Today on the train a man about 65 in a well-made dark suit sat down next to me, apologizing in a very genteel way for the intrusion. He was obviously on his way to the airport, and he seemed to want to talk, so I asked him where he was going. (Part of my ongoing program to get to know my fellow humans better and become less of an intellectual recluse.) Home to Cleveland, it turned out, from a conference in Washington. He is, he explained, a community banker, which in his mind is something quite different from being an ordinary banker; his bank is very focused on lending to people in the communities around their branches. Plus, they have no stockholders; the bank is effectively owned by the depositors. We talked the whole way to the airport, nearly half an hour. He ended up talking about growing up in Cleveland, and how much he enjoyed going down to the docks to watch the unloading of iron ore from the great ore boats, the loading of coal, the building of ships from the keel up.
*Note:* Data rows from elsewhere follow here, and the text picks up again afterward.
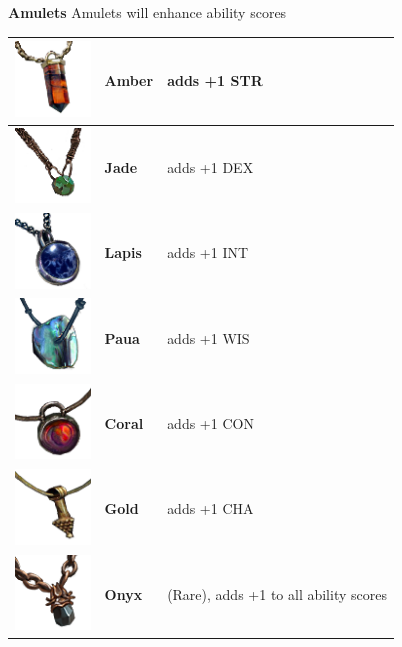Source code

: 

\textbf{Amulets} Amulets will enhance ability scores \\
\begin{tabular}{m{2cm}m{3cm}m{4cm} } \hline
	\includegraphics[width=2cm]{../Pictures/Gameplay/Items/Wearables/Amulets/Amber_amulet_icon.png} & \textbf{Amber} & adds +1 STR \\ \hline
	\includegraphics[width=2cm]{../Pictures/Gameplay/Items/Wearables/Amulets/Jade_amulet_icon.png} & \textbf{Jade} & adds +1 DEX \\ \hline
	\includegraphics[width=2cm]{../Pictures/Gameplay/Items/Wearables/Amulets/Lapis_amulet_icon.png} & \textbf{Lapis} & adds +1 INT \\ \hline
	\includegraphics[width=2cm]{../Pictures/Gameplay/Items/Wearables/Amulets/Paua_amulet_icon.png} & \textbf{Paua} & adds +1 WIS \\ \hline
	\includegraphics[width=2cm]{../Pictures/Gameplay/Items/Wearables/Amulets/Coral_amulet_icon.png} & \textbf{Coral} & adds +1 CON \\ \hline
	\includegraphics[width=2cm]{../Pictures/Gameplay/Items/Wearables/Amulets/Gold_amulet_icon.png} & \textbf{Gold} & adds +1 CHA \\ \hline
	\includegraphics[width=2cm]{../Pictures/Gameplay/Items/Wearables/Amulets/Onyx_amulet_icon.png} & \textbf{Onyx} & (Rare), adds +1 to all ability scores \\ \hline
\end{tabular}

\clearpage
He told me about the Hulett ore unloaders (above and top), great machines built in the early 1900s to extract ore from the holds of the ships coming down from the Iron Range.
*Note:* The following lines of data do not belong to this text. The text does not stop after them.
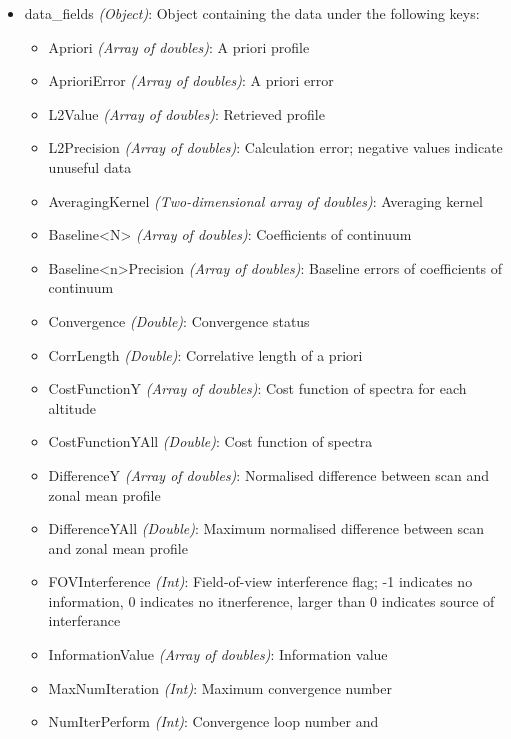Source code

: \begin{itemize}
    \item data\_fields \emph{(Object)}: Object containing the data under the
        following keys:
        \begin{itemize}
            \item Apriori \emph{(Array of doubles)}: A priori profile
            \item AprioriError \emph{(Array of doubles)}: A priori error
            \item L2Value \emph{(Array of doubles)}: Retrieved profile
            \item L2Precision \emph{(Array of doubles)}: Calculation error;
                negative values indicate unuseful data
            \item AveragingKernel \emph{(Two-dimensional array of doubles)}:
                Averaging kernel
            \item Baseline<N> \emph{(Array of doubles)}: Coefficients of
                continuum
            \item Baseline<n>Precision \emph{(Array of doubles)}: Baseline
                errors of coefficients of continuum
            \item Convergence \emph{(Double)}: Convergence status
            \item CorrLength \emph{(Double)}: Correlative length of a priori
            \item CostFunctionY \emph{(Array of doubles)}: Cost function of
                spectra for each altitude
            \item CostFunctionYAll \emph{(Double)}: Cost function of spectra
            \item DifferenceY \emph{(Array of doubles)}: Normalised 
                difference between scan and zonal mean profile
            \item DifferenceYAll \emph{(Double)}: Maximum normalised 
                difference between scan and zonal mean profile
            \item FOVInterference \emph{(Int)}: Field-of-view interference
                flag; -1 indicates no information, 0 indicates no itnerference,
                larger than 0 indicates source of interferance
            \item InformationValue \emph{(Array of doubles)}: Information value
            \item MaxNumIteration \emph{(Int)}: Maximum convergence number
            \item NumIterPerform \emph{(Int)}: Convergence loop number and

\end{itemize}
\end{itemize}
He went on for a couple of minutes about the machines that lifted and tipped whole train cars loaded with coal (above), "all done with counterweights."
This technology was dirty and it used up men like spare parts, but it meant something to people. It was not a mystery like the innards of a smart phone, but something that could be seen, heard, and understood. These men did not manipulate spreadsheets or attend meetings; they made things, steel and automobiles and trains and washing machines.
My new acquaintance summed it up: "I don't think people realized how much was being lost."